The rules currently deployed in Firebase Console are older and do not have the token validation or create restrictions. The app will work but is vulnerable until you republish.


Firebase web API keys are public by design — the project ID, app ID, etc. are meant to be embedded in client-side code. Security comes from Firestore rules + Firebase Auth. However, restricting the key to your domain prevents other sites from using your key’s quota.

  1. Google Cloud Console → APIs & Services → Credentials
  2. Click your Firebase API key → Application restrictions → HTTP referrers
  3. Add:
    • courses.aaron.kr/*
    • aaronkr-courses.github.io/*
    • localhost/* (for local dev)
  4. Save

Acceptable risks

🟢 Admin page is publicly accessible by URL

/attend/admin.html has no URL-level access control — anyone can visit it. This is intentional:

🟢 Student IDs are not validated server-side

Students can submit any string as their student ID. This is an academic integrity issue, not a security issue. The Firestore data shows exactly what was submitted, including suspicious values. Cross-reference with your official class roster to verify.
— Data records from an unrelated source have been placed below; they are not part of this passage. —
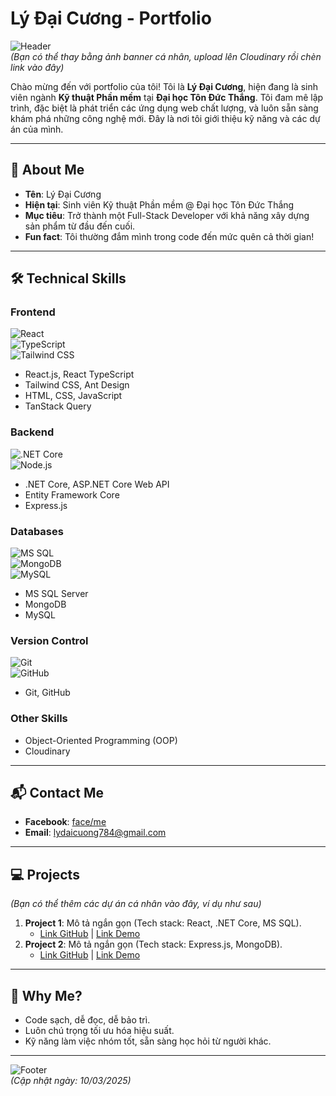 # Lý Đại Cương - Portfolio

![Header](https://via.placeholder.com/1200x300.png?text=Welcome+to+My+Portfolio)  
*(Bạn có thể thay bằng ảnh banner cá nhân, upload lên Cloudinary rồi chèn link vào đây)*

Chào mừng đến với portfolio của tôi! Tôi là **Lý Đại Cương**, hiện đang là sinh viên ngành **Kỹ thuật Phần mềm** tại **Đại học Tôn Đức Thắng**. Tôi đam mê lập trình, đặc biệt là phát triển các ứng dụng web chất lượng, và luôn sẵn sàng khám phá những công nghệ mới. Đây là nơi tôi giới thiệu kỹ năng và các dự án của mình.

---

## 🚀 About Me
- **Tên**: Lý Đại Cương  
- **Hiện tại**: Sinh viên Kỹ thuật Phần mềm @ Đại học Tôn Đức Thắng  
- **Mục tiêu**: Trở thành một Full-Stack Developer với khả năng xây dựng sản phẩm từ đầu đến cuối.  
- **Fun fact**: Tôi thường đắm mình trong code đến mức quên cả thời gian!  

---

## 🛠 Technical Skills

### Frontend  
![React](https://img.shields.io/badge/React-61DAFB?style=flat&logo=react&logoColor=black)  
![TypeScript](https://img.shields.io/badge/TypeScript-3178C6?style=flat&logo=typescript&logoColor=white)  
![Tailwind CSS](https://img.shields.io/badge/Tailwind_CSS-38B2AC?style=flat&logo=tailwind-css&logoColor=white)  
- React.js, React TypeScript  
- Tailwind CSS, Ant Design  
- HTML, CSS, JavaScript  
- TanStack Query  

### Backend  
![.NET Core](https://img.shields.io/badge/.NET_Core-512BD4?style=flat&logo=dotnet&logoColor=white)  
![Node.js](https://img.shields.io/badge/Node.js-339933?style=flat&logo=node.js&logoColor=white)  
- .NET Core, ASP.NET Core Web API  
- Entity Framework Core  
- Express.js  

### Databases  
![MS SQL](https://img.shields.io/badge/MS_SQL_Server-CC2927?style=flat&logo=microsoft-sql-server&logoColor=white)  
![MongoDB](https://img.shields.io/badge/MongoDB-47A248?style=flat&logo=mongodb&logoColor=white)  
![MySQL](https://img.shields.io/badge/MySQL-4479A1?style=flat&logo=mysql&logoColor=white)  
- MS SQL Server  
- MongoDB  
- MySQL  

### Version Control  
![Git](https://img.shields.io/badge/Git-F05032?style=flat&logo=git&logoColor=white)  
![GitHub](https://img.shields.io/badge/GitHub-181717?style=flat&logo=github&logoColor=white)  
- Git, GitHub  

### Other Skills  
- Object-Oriented Programming (OOP)  
- Cloudinary  

---

## 📬 Contact Me  
- **Facebook**: [face/me](https://facebook.com/face/me)  
- **Email**: [lydaicuong784@gmail.com](mailto:lydaicuong784@gmail.com)  

---

## 💻 Projects  
*(Bạn có thể thêm các dự án cá nhân vào đây, ví dụ như sau)*  
1. **Project 1**: Mô tả ngắn gọn (Tech stack: React, .NET Core, MS SQL).  
   - [Link GitHub](#) | [Link Demo](#)  
2. **Project 2**: Mô tả ngắn gọn (Tech stack: Express.js, MongoDB).  
   - [Link GitHub](#) | [Link Demo](#)  

---

## 🌟 Why Me?  
- Code sạch, dễ đọc, dễ bảo trì.  
- Luôn chú trọng tối ưu hóa hiệu suất.  
- Kỹ năng làm việc nhóm tốt, sẵn sàng học hỏi từ người khác.  

---

![Footer](https://img.shields.io/badge/Made_with_💖_by_Lý_Đại_Cương-000000?style=for-the-badge)  
*(Cập nhật ngày: 10/03/2025)*

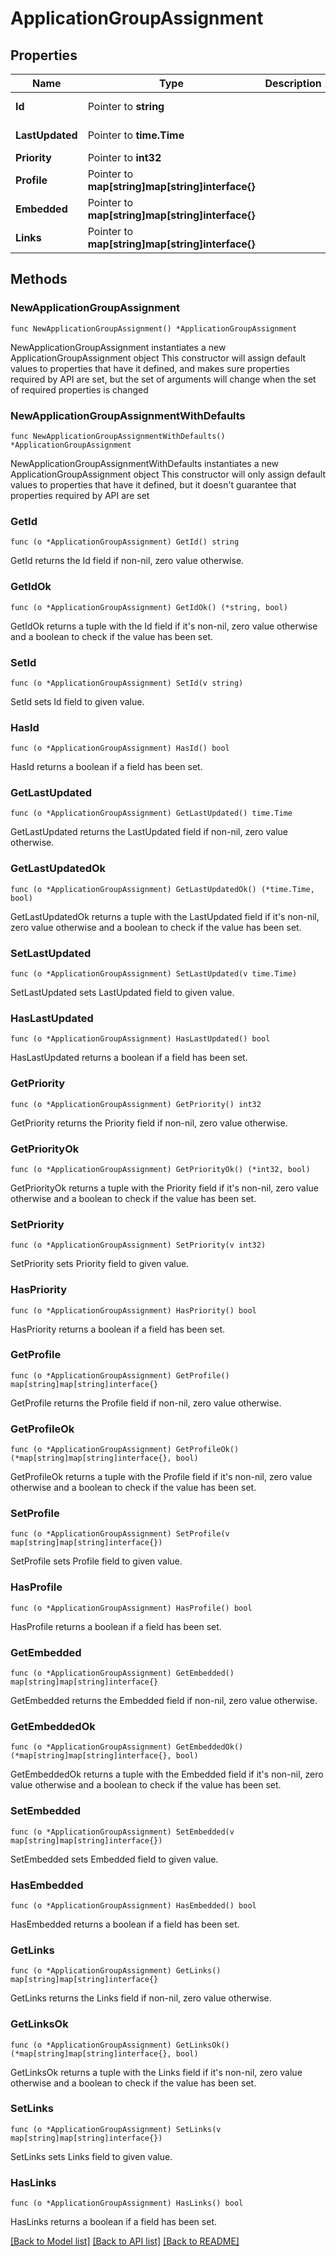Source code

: # ApplicationGroupAssignment

## Properties

Name | Type | Description | Notes
------------ | ------------- | ------------- | -------------
**Id** | Pointer to **string** |  | [optional] [readonly] 
**LastUpdated** | Pointer to **time.Time** |  | [optional] [readonly] 
**Priority** | Pointer to **int32** |  | [optional] 
**Profile** | Pointer to **map[string]map[string]interface{}** |  | [optional] 
**Embedded** | Pointer to **map[string]map[string]interface{}** |  | [optional] [readonly] 
**Links** | Pointer to **map[string]map[string]interface{}** |  | [optional] [readonly] 

## Methods

### NewApplicationGroupAssignment

`func NewApplicationGroupAssignment() *ApplicationGroupAssignment`

NewApplicationGroupAssignment instantiates a new ApplicationGroupAssignment object
This constructor will assign default values to properties that have it defined,
and makes sure properties required by API are set, but the set of arguments
will change when the set of required properties is changed

### NewApplicationGroupAssignmentWithDefaults

`func NewApplicationGroupAssignmentWithDefaults() *ApplicationGroupAssignment`

NewApplicationGroupAssignmentWithDefaults instantiates a new ApplicationGroupAssignment object
This constructor will only assign default values to properties that have it defined,
but it doesn't guarantee that properties required by API are set

### GetId

`func (o *ApplicationGroupAssignment) GetId() string`

GetId returns the Id field if non-nil, zero value otherwise.

### GetIdOk

`func (o *ApplicationGroupAssignment) GetIdOk() (*string, bool)`

GetIdOk returns a tuple with the Id field if it's non-nil, zero value otherwise
and a boolean to check if the value has been set.

### SetId

`func (o *ApplicationGroupAssignment) SetId(v string)`

SetId sets Id field to given value.

### HasId

`func (o *ApplicationGroupAssignment) HasId() bool`

HasId returns a boolean if a field has been set.

### GetLastUpdated

`func (o *ApplicationGroupAssignment) GetLastUpdated() time.Time`

GetLastUpdated returns the LastUpdated field if non-nil, zero value otherwise.

### GetLastUpdatedOk

`func (o *ApplicationGroupAssignment) GetLastUpdatedOk() (*time.Time, bool)`

GetLastUpdatedOk returns a tuple with the LastUpdated field if it's non-nil, zero value otherwise
and a boolean to check if the value has been set.

### SetLastUpdated

`func (o *ApplicationGroupAssignment) SetLastUpdated(v time.Time)`

SetLastUpdated sets LastUpdated field to given value.

### HasLastUpdated

`func (o *ApplicationGroupAssignment) HasLastUpdated() bool`

HasLastUpdated returns a boolean if a field has been set.

### GetPriority

`func (o *ApplicationGroupAssignment) GetPriority() int32`

GetPriority returns the Priority field if non-nil, zero value otherwise.

### GetPriorityOk

`func (o *ApplicationGroupAssignment) GetPriorityOk() (*int32, bool)`

GetPriorityOk returns a tuple with the Priority field if it's non-nil, zero value otherwise
and a boolean to check if the value has been set.

### SetPriority

`func (o *ApplicationGroupAssignment) SetPriority(v int32)`

SetPriority sets Priority field to given value.

### HasPriority

`func (o *ApplicationGroupAssignment) HasPriority() bool`

HasPriority returns a boolean if a field has been set.

### GetProfile

`func (o *ApplicationGroupAssignment) GetProfile() map[string]map[string]interface{}`

GetProfile returns the Profile field if non-nil, zero value otherwise.

### GetProfileOk

`func (o *ApplicationGroupAssignment) GetProfileOk() (*map[string]map[string]interface{}, bool)`

GetProfileOk returns a tuple with the Profile field if it's non-nil, zero value otherwise
and a boolean to check if the value has been set.

### SetProfile

`func (o *ApplicationGroupAssignment) SetProfile(v map[string]map[string]interface{})`

SetProfile sets Profile field to given value.

### HasProfile

`func (o *ApplicationGroupAssignment) HasProfile() bool`

HasProfile returns a boolean if a field has been set.

### GetEmbedded

`func (o *ApplicationGroupAssignment) GetEmbedded() map[string]map[string]interface{}`

GetEmbedded returns the Embedded field if non-nil, zero value otherwise.

### GetEmbeddedOk

`func (o *ApplicationGroupAssignment) GetEmbeddedOk() (*map[string]map[string]interface{}, bool)`

GetEmbeddedOk returns a tuple with the Embedded field if it's non-nil, zero value otherwise
and a boolean to check if the value has been set.

### SetEmbedded

`func (o *ApplicationGroupAssignment) SetEmbedded(v map[string]map[string]interface{})`

SetEmbedded sets Embedded field to given value.

### HasEmbedded

`func (o *ApplicationGroupAssignment) HasEmbedded() bool`

HasEmbedded returns a boolean if a field has been set.

### GetLinks

`func (o *ApplicationGroupAssignment) GetLinks() map[string]map[string]interface{}`

GetLinks returns the Links field if non-nil, zero value otherwise.

### GetLinksOk

`func (o *ApplicationGroupAssignment) GetLinksOk() (*map[string]map[string]interface{}, bool)`

GetLinksOk returns a tuple with the Links field if it's non-nil, zero value otherwise
and a boolean to check if the value has been set.

### SetLinks

`func (o *ApplicationGroupAssignment) SetLinks(v map[string]map[string]interface{})`

SetLinks sets Links field to given value.

### HasLinks

`func (o *ApplicationGroupAssignment) HasLinks() bool`

HasLinks returns a boolean if a field has been set.


[[Back to Model list]](../README.md#documentation-for-models) [[Back to API list]](../README.md#documentation-for-api-endpoints) [[Back to README]](../README.md)


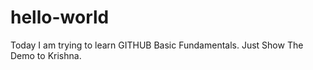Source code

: # hello-world

Today I am trying to learn GITHUB Basic Fundamentals.
Just Show The Demo to Krishna.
🟢 Token generation uses partial entropy

The QR token is Math.floor(Date.now() / (120 * 1000)).toString(36) + Math.random().toString(36).substr(2, 6). The first part is deterministic (based on time window), but the second part adds ~31 bits of random entropy. For a classroom app with a 2-minute window, this is sufficient — brute-forcing would require thousands of requests per minute, which Firestore quotas and rate patterns would make visible.


What is intentionally public

Value Why it’s okay to be public
Firebase apiKey, projectId, appId, etc. Firebase web SDK requires these in client-side code. Google explicitly says they are not secrets. Security is in Firestore rules + Auth, not the key itself. See Firebase docs.
_config.yml email (aaronkr.trainer@gmail.com) This is the professor’s public contact email — already listed on calendly, office-hours page, etc. It’s intentional for a public courses site.
SCHOOLS and CLASSES data in classes.js Course names, schedules, and student counts are not sensitive. Student data is never stored in this file.